== EXERCISE DETAILS ==
Would you output each record exactly as it stands?

== DATA SHOWN ==
- - -

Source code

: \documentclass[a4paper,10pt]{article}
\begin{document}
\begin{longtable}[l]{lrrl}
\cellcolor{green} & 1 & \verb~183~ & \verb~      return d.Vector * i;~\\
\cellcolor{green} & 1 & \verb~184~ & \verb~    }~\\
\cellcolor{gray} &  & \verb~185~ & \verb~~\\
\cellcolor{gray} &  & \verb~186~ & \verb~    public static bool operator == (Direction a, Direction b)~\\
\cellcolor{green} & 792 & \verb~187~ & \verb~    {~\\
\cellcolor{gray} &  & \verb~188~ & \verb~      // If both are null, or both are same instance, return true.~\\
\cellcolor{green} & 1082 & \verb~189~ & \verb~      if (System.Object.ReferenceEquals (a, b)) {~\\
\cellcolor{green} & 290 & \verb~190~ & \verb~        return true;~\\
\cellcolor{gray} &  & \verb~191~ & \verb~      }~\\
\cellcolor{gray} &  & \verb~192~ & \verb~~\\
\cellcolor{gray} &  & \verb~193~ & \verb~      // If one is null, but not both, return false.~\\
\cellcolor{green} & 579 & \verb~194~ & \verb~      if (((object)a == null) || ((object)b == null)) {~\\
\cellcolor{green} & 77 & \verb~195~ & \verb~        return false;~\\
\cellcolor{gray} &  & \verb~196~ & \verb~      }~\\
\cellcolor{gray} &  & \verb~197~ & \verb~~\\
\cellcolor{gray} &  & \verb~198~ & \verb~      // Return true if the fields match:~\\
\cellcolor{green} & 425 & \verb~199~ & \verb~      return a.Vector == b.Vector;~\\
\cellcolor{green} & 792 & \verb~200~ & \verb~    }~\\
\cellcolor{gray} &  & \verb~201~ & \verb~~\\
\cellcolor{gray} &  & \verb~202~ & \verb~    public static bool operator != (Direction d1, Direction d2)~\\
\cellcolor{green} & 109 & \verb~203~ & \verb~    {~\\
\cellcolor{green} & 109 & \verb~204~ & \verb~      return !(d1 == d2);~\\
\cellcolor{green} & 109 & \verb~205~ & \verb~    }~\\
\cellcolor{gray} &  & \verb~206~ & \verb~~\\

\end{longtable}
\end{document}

- - -

== TASK OUTPUT ==
Source code

: \documentclass[a4paper,10pt]{article}
\begin{document}
\begin{longtable}[l]{lrrl}
\cellcolor{green} & 1 & \verb~183~ & \verb~      return d.Vector * i;~\\
\cellcolor{green} & 1 & \verb~184~ & \verb~    }~\\
\cellcolor{gray} &  & \verb~185~ & \verb~~\\
\cellcolor{gray} &  & \verb~186~ & \verb~    public static bool operator == (Direction a, Direction b)~\\
\cellcolor{green} & 792 & \verb~187~ & \verb~    {~\\
\cellcolor{gray} &  & \verb~188~ & \verb~      // If both are null, or both are same instance, return true.~\\
\cellcolor{green} & 1082 & \verb~189~ & \verb~      if (System.Object.ReferenceEquals (a, b)) {~\\
\cellcolor{green} & 290 & \verb~190~ & \verb~        return true;~\\
\cellcolor{gray} &  & \verb~191~ & \verb~      }~\\
\cellcolor{gray} &  & \verb~192~ & \verb~~\\
\cellcolor{gray} &  & \verb~193~ & \verb~      // If one is null, but not both, return false.~\\
\cellcolor{green} & 579 & \verb~194~ & \verb~      if (((object)a == null) || ((object)b == null)) {~\\
\cellcolor{green} & 77 & \verb~195~ & \verb~        return false;~\\
\cellcolor{gray} &  & \verb~196~ & \verb~      }~\\
\cellcolor{gray} &  & \verb~197~ & \verb~~\\
\cellcolor{gray} &  & \verb~198~ & \verb~      // Return true if the fields match:~\\
\cellcolor{green} & 425 & \verb~199~ & \verb~      return a.Vector == b.Vector;~\\
\cellcolor{green} & 792 & \verb~200~ & \verb~    }~\\
\cellcolor{gray} &  & \verb~201~ & \verb~~\\
\cellcolor{gray} &  & \verb~202~ & \verb~    public static bool operator != (Direction d1, Direction d2)~\\
\cellcolor{green} & 109 & \verb~203~ & \verb~    {~\\
\cellcolor{green} & 109 & \verb~204~ & \verb~      return !(d1 == d2);~\\
\cellcolor{green} & 109 & \verb~205~ & \verb~    }~\\
\cellcolor{gray} &  & \verb~206~ & \verb~~\\

\end{longtable}
\end{document}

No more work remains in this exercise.